- _WORK ORDER_:
Write out nothing except the lines of the entries below, from the first through the one containing "- **Row Node", exactly and without pictures.

- _INFORMATION SUPPLIED_:
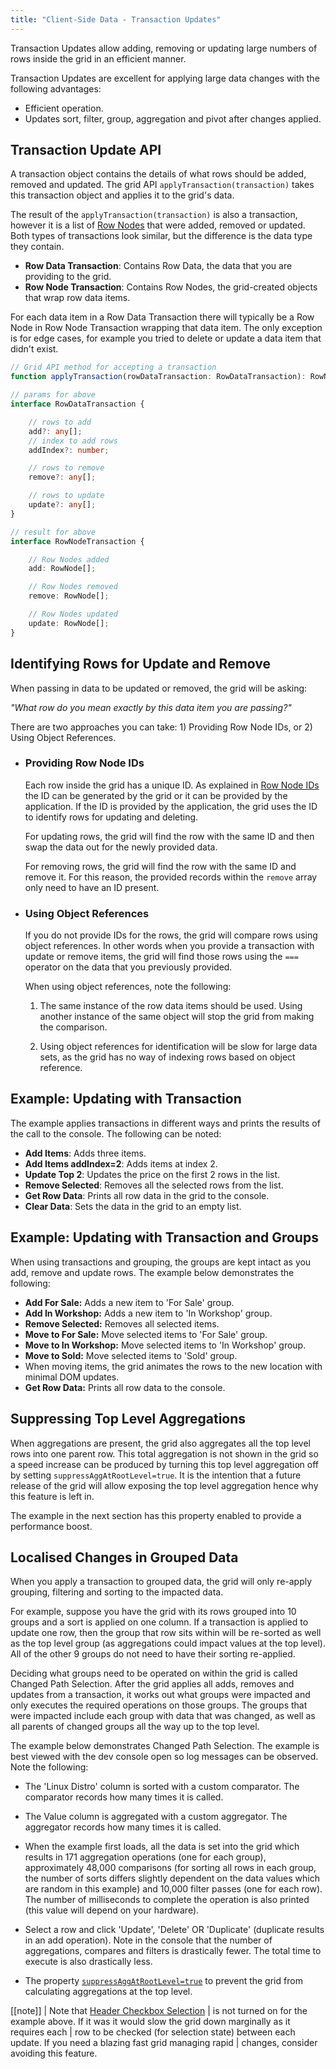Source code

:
 ```yaml
---
title: "Client-Side Data - Transaction Updates"
---
```


Transaction Updates allow adding, removing or updating large numbers of rows inside the grid in an efficient manner.

Transaction Updates are excellent for applying large data changes with the following advantages:

- Efficient operation.
- Updates sort, filter, group, aggregation and pivot after changes applied.

## Transaction Update API

A transaction object contains the details of what rows should be added, removed and updated. The grid API `applyTransaction(transaction)` takes this transaction object and applies it to the grid's data.

The result of the `applyTransaction(transaction)` is also a transaction, however it is a list of [Row Nodes](../row-object/) that were added, removed or updated. Both types of transactions look similar, but the difference is the data type they contain.
</p>

- **Row Data Transaction**: Contains Row Data, the data that you are providing to the grid.
- **Row Node Transaction**: Contains Row Nodes, the grid-created objects that wrap row data items.

For each data item in a Row Data Transaction there will typically be a Row Node in Row Node Transaction wrapping that data item. The only exception is for edge cases, for example you tried to delete or update a data item that didn't exist.

```ts
// Grid API method for accepting a transaction
function applyTransaction(rowDataTransaction: RowDataTransaction): RowNodeTransaction;

// params for above
interface RowDataTransaction {

    // rows to add
    add?: any[];
    // index to add rows
    addIndex?: number;

    // rows to remove
    remove?: any[];

    // rows to update
    update?: any[];
}

// result for above
interface RowNodeTransaction {

    // Row Nodes added
    add: RowNode[];

    // Row Nodes removed
    remove: RowNode[];

    // Row Nodes updated
    update: RowNode[];
}
```

## Identifying Rows for Update and Remove

When passing in data to be updated or removed, the grid will be asking:


_"What row do you mean exactly by this data item you are passing?"_

There are two approaches you can take: 1) Providing Row Node IDs, or 2) Using Object References.

- ### Providing Row Node IDs

    Each row inside the grid has a unique ID. As explained in [Row Node IDs](../row-object/#row-node-ids) the ID can be generated by the grid or it can be provided by the application. If the ID is provided by the application, the grid uses the ID to identify rows for updating and deleting.

    For updating rows, the grid will find the row with the same ID and then swap the data out for the
    newly provided data.

    For removing rows, the grid will find the row with the same ID and remove it. For this reason, the
    provided records within the `remove` array only need to have an ID present.

- ### Using Object References

    If you do not provide IDs for the rows, the grid will compare rows using object references. In other words when you provide a transaction with update or remove items, the grid will find those rows using the `===` operator on the data that you previously provided.

    When using object references, note the following:

    1. The same instance of the row data items should be used. Using another instance of the same object will stop the grid from making the comparison.

    1. Using object references for identification will be slow for large data sets, as the grid has no way of indexing rows based on object reference.

## Example: Updating with Transaction

The example applies transactions in different ways and prints the results of the call to the console. The following can be noted:

- **Add Items**: Adds three items.
- **Add Items addIndex=2**: Adds items at index 2.
- **Update Top 2**: Updates the price on the first 2 rows in the list.
- **Remove Selected**: Removes all the selected rows from the list.
- **Get Row Data**: Prints all row data in the grid to the console.
- **Clear Data**: Sets the data in the grid to an empty list.

<grid-example title='Updating with Transaction' name='updating-with-transaction' type='generated'></grid-example>

## Example: Updating with Transaction and Groups


When using transactions and grouping, the groups are kept intact as you add, remove and update rows. The example below demonstrates the following:

- **Add For Sale:** Adds a new item to 'For Sale' group.
- **Add In Workshop:** Adds a new item to 'In Workshop' group.
- **Remove Selected:** Removes all selected items.
- **Move to For Sale:** Move selected items to 'For Sale' group.
- **Move to In Workshop:** Move selected items to 'In Workshop' group.
- **Move to Sold:** Move selected items to 'Sold' group.
- When moving items, the grid animates the rows to the new location with minimal DOM updates.
- **Get Row Data:** Prints all row data to the console.


<grid-example title='Updating with Transaction and Groups' name='updating-with-transaction-and-groups' type='generated' options='{ "enterprise": true, "modules": ["clientside", "rowgrouping"] }'></grid-example>

## Suppressing Top Level Aggregations

When aggregations are present, the grid also aggregates all the top level rows into one parent row. This total aggregation is not shown in the grid so a speed increase can be produced by turning this top level aggregation off by setting `suppressAggAtRootLevel=true`. It is the intention that a future release of the grid will allow exposing the top level aggregation hence why this feature is left in.

The example in the next section has this property enabled to provide a performance boost.

## Localised Changes in Grouped Data

When you apply a transaction to grouped data, the grid will only re-apply grouping, filtering and sorting to the impacted data.

For example, suppose you have the grid with its rows grouped into 10 groups and a sort is applied on one column. If a transaction is applied to update one row, then the group that row sits within will be re-sorted as well as the top level group (as aggregations could impact values at the top level). All of the other 9 groups do not need to have their sorting re-applied.

Deciding what groups need to be operated on within the grid is called Changed Path Selection. After the grid applies all adds, removes and updates from a transaction, it works out what groups were impacted and only executes the required operations on those groups. The groups that were impacted include each group with data that was changed, as well as all parents of changed groups all the way up to the top level.

The example below demonstrates Changed Path Selection. The example is best viewed with the dev console open so log messages can be observed. Note the following:

- The 'Linux Distro' column is sorted with a custom comparator. The comparator records how many times it is called.

- The Value column is aggregated with a custom aggregator. The aggregator records how many times it is called.

- When the example first loads, all the data is set into the grid which results in 171 aggregation operations (one for each group), approximately 48,000 comparisons (for sorting all rows in each group, the number of sorts differs slightly dependent on the data values which are random in this example) and 10,000 filter passes (one for each row). The number of milliseconds to complete the operation is also printed (this value will depend on your hardware).

- Select a row and click 'Update', 'Delete' OR 'Duplicate' (duplicate results in an add operation). Note in the console that the number of aggregations, compares and filters is drastically fewer. The total time to execute is also drastically less.

- The property [`suppressAggAtRootLevel=true`](#suppressAggAtRootLevel) to prevent the grid from calculating aggregations at the top level.

<grid-example title='Small Changes Big Data' name='small-changes-big-data' type='generated' options='{ "enterprise": true, "modules": ["clientside", "rowgrouping"] }'></grid-example>

[[note]]
| Note that [Header Checkbox Selection](../row-selection/#header-checkbox-selection)
| is not turned on for the example above. If it was it would slow the grid down marginally as it requires each
| row to be checked (for selection state) between each update. If you need a blazing fast grid managing rapid
| changes, consider avoiding this feature.

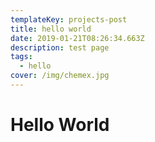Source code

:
 ```yaml
---
templateKey: projects-post
title: hello world
date: 2019-01-21T08:26:34.663Z
description: test page
tags:
  - hello
cover: /img/chemex.jpg
---
```

# Hello World
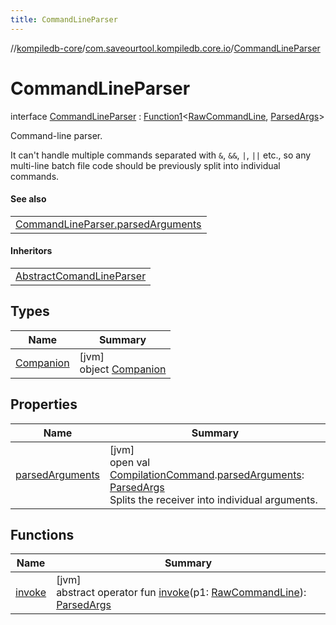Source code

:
 ```yaml
---
title: CommandLineParser
---
```

//[kompiledb-core](../../../index.html)/[com.saveourtool.kompiledb.core.io](../index.html)/[CommandLineParser](index.html)



# CommandLineParser

interface [CommandLineParser](index.html) : [Function1](https://kotlinlang.org/api/latest/jvm/stdlib/kotlin/-function1/index.html)&lt;[RawCommandLine](../index.html#1075615255%2FClasslikes%2F-204370792), [ParsedArgs](../index.html#1743527040%2FClasslikes%2F-204370792)&gt; 

Command-line parser.



It can't handle multiple commands separated with `&`, `&&`, `|`, `||` etc., so any multi-line batch file code should be previously split into individual commands.



#### See also


| |
|---|
| [CommandLineParser.parsedArguments](parsed-arguments.html) |


#### Inheritors


| |
|---|
| [AbstractComandLineParser](../../com.saveourtool.kompiledb.core.io.parsers/-abstract-comand-line-parser/index.html) |


## Types


| Name | Summary |
|---|---|
| [Companion](-companion/index.html) | [jvm]<br>object [Companion](-companion/index.html) |


## Properties


| Name | Summary |
|---|---|
| [parsedArguments](parsed-arguments.html) | [jvm]<br>open val [CompilationCommand](../../com.saveourtool.kompiledb.core/-compilation-command/index.html).[parsedArguments](parsed-arguments.html): [ParsedArgs](../index.html#1743527040%2FClasslikes%2F-204370792)<br>Splits the receiver into individual arguments. |


## Functions


| Name | Summary |
|---|---|
| [invoke](index.html#98273987%2FFunctions%2F-204370792) | [jvm]<br>abstract operator fun [invoke](index.html#98273987%2FFunctions%2F-204370792)(p1: [RawCommandLine](../index.html#1075615255%2FClasslikes%2F-204370792)): [ParsedArgs](../index.html#1743527040%2FClasslikes%2F-204370792) |

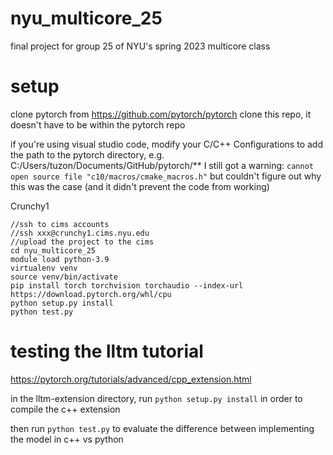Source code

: # nyu_multicore_25
final project for group 25 of NYU's spring 2023 multicore class


# setup
clone pytorch from https://github.com/pytorch/pytorch
clone this repo, it doesn't have to be within the pytorch repo

if you're using visual studio code, modify your C/C++ Configurations to add the path to the pytorch directory, e.g.
C:/Users/tuzon/Documents/GitHub/pytorch/**
I still got a warning:
`cannot open source file "c10/macros/cmake_macros.h"`
but couldn't figure out why this was the case (and it didn't prevent the code from working)



Crunchy1

```shell
//ssh to cims accounts
//ssh xxx@crunchy1.cims.nyu.edu
//upload the project to the cims
cd nyu_multicore_25
module load python-3.9
virtualenv venv
source venv/bin/activate
pip install torch torchvision torchaudio --index-url https://download.pytorch.org/whl/cpu
python setup.py install
python test.py
```


# testing the lltm tutorial
https://pytorch.org/tutorials/advanced/cpp_extension.html

in the lltm-extension directory, run `python setup.py install` in order to compile the c++ extension

then run `python test.py` to evaluate the difference between implementing the model in c++ vs python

- _EXERCISE RESULT_:
Source code

:
 ```yaml
---
title: "Client-Side Data - Transaction Updates"
---
```


Transaction Updates allow adding, removing or updating large numbers of rows inside the grid in an efficient manner.

Transaction Updates are excellent for applying large data changes with the following advantages:

- Efficient operation.
- Updates sort, filter, group, aggregation and pivot after changes applied.

## Transaction Update API

A transaction object contains the details of what rows should be added, removed and updated. The grid API `applyTransaction(transaction)` takes this transaction object and applies it to the grid's data.

The result of the `applyTransaction(transaction)` is also a transaction, however it is a list of [Row Nodes](../row-object/) that were added, removed or updated. Both types of transactions look similar, but the difference is the data type they contain.
</p>

- **Row Data Transaction**: Contains Row Data, the data that you are providing to the grid.
- **Row Node Transaction**: Contains Row Nodes, the grid-created objects that wrap row data items.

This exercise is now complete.